**Exercise prompt:** Using the word "isasymcirc" as the filter, copy each matching line from the records.

**Input:**

::::::::::

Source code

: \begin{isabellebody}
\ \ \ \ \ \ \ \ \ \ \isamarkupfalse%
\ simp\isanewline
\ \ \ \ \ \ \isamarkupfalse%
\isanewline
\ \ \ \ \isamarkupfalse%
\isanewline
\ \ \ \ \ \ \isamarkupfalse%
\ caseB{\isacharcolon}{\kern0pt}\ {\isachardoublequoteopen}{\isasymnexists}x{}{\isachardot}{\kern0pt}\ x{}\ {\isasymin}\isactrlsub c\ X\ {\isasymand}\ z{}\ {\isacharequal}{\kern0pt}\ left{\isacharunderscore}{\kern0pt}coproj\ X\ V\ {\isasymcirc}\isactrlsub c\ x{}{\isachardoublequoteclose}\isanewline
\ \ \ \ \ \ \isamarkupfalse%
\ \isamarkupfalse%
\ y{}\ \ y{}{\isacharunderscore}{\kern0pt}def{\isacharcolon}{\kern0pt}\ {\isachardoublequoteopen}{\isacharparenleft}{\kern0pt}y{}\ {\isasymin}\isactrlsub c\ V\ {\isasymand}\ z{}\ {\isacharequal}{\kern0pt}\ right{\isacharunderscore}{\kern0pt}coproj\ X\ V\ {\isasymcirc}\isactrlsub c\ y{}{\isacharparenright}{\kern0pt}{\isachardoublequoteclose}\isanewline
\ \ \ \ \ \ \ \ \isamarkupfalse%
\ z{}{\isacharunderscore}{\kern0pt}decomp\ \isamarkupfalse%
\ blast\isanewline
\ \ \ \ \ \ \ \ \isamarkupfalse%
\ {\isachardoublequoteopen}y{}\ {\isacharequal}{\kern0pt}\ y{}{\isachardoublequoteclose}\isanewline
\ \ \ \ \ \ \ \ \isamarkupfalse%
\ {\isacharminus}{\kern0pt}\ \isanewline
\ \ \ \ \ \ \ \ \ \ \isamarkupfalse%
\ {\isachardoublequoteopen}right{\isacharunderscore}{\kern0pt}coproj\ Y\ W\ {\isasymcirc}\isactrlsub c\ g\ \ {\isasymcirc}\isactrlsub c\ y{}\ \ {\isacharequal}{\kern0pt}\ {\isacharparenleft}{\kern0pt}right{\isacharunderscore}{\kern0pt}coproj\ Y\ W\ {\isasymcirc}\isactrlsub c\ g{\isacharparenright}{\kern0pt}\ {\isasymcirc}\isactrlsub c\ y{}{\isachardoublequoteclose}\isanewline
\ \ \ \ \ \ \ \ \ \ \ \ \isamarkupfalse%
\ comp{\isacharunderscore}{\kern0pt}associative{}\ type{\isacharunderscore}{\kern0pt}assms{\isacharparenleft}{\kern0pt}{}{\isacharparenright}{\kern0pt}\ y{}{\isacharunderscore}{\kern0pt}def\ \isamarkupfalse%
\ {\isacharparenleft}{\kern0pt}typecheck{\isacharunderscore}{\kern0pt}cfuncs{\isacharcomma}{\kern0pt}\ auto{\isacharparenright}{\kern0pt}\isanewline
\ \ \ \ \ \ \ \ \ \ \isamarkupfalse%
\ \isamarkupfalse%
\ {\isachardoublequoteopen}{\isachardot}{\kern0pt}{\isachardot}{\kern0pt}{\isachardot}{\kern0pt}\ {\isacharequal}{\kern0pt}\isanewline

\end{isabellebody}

::::::::::

**Result for this exercise:**
\ caseB{\isacharcolon}{\kern0pt}\ {\isachardoublequoteopen}{\isasymnexists}x{}{\isachardot}{\kern0pt}\ x{}\ {\isasymin}\isactrlsub c\ X\ {\isasymand}\ z{}\ {\isacharequal}{\kern0pt}\ left{\isacharunderscore}{\kern0pt}coproj\ X\ V\ {\isasymcirc}\isactrlsub c\ x{}{\isachardoublequoteclose}\isanewline
\ y{}\ \ y{}{\isacharunderscore}{\kern0pt}def{\isacharcolon}{\kern0pt}\ {\isachardoublequoteopen}{\isacharparenleft}{\kern0pt}y{}\ {\isasymin}\isactrlsub c\ V\ {\isasymand}\ z{}\ {\isacharequal}{\kern0pt}\ right{\isacharunderscore}{\kern0pt}coproj\ X\ V\ {\isasymcirc}\isactrlsub c\ y{}{\isacharparenright}{\kern0pt}{\isachardoublequoteclose}\isanewline
\ {\isachardoublequoteopen}right{\isacharunderscore}{\kern0pt}coproj\ Y\ W\ {\isasymcirc}\isactrlsub c\ g\ \ {\isasymcirc}\isactrlsub c\ y{}\ \ {\isacharequal}{\kern0pt}\ {\isacharparenleft}{\kern0pt}right{\isacharunderscore}{\kern0pt}coproj\ Y\ W\ {\isasymcirc}\isactrlsub c\ g{\isacharparenright}{\kern0pt}\ {\isasymcirc}\isactrlsub c\ y{}{\isachardoublequoteclose}\isanewline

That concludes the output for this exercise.